Elle avait tout essayé, en vain. Elle n’y croyait plus et se voyait
déjà abandonnée de tous. C’était la pire des punitions que le Ciel
pouvait lui infliger.
Jusqu’au jour où, prise de fortes nausées, elle réalisa qu’elle
n’avait pas saigné depuis plusieurs semaines.

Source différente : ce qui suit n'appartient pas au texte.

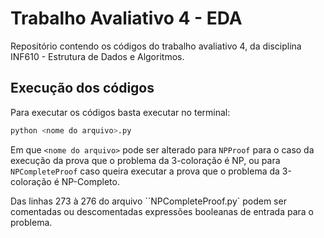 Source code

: # Trabalho Avaliativo 4 - EDA
Repositório contendo os códigos do trabalho avaliativo 4, da disciplina INF610 - Estrutura de Dados e Algoritmos.

## Execução dos códigos

Para executar os códigos basta executar no terminal:
```bash
python <nome do arquivo>.py
```
Em que `<nome do arquivo>` pode ser alterado para `NPProof` para o caso da execução da prova que o problema da 3-coloração é NP, ou para `NPCompleteProof` caso queira executar a prova que o problema da 3-coloração é NP-Completo.

Das linhas 273 à 276 do arquivo ``NPCompleteProof.py` podem ser comentadas ou descomentadas expressões booleanas de entrada para o problema.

Elle comprit que le
Seigneur s’était enfin tourné vers elle et avait entendu ses prières.
Réveillé en sursaut par les youyous de joie que ma mère avait
lancé à travers la maison, mon père avait remercié Dieu et l’avait
prise dans ses bras pour la première fois depuis leur mariage.
Dès lors, à la maison, les voisines se bousculaient pour voir « la
miraculée », apportant des fruits et des pâtisseries en cadeau. Elles
se relayaient pour l’aider à la maison. Thé et gâteaux trônaient en
permanence sur la table basse du patio que ma mère ne quittait
plus que pour aller se coucher.
Ses journées étaient ponctuées par les cinq prières auxquelles
elle ajoutait une prosternation de remerciement à Dieu. Le soir, les
femmes dansaient autour d’elle, la coiffaient, la massaient.
Mon père s’était transformé en mari aimant et attentionné, couvrant ma mère de bijoux, de tissus et ne cessait de lui apporter
fruits et sucreries.
À ses yeux, elle était de nouveau digne de respect et regrettait
que cela ne soit qu’à la condition de pouvoir enfanter.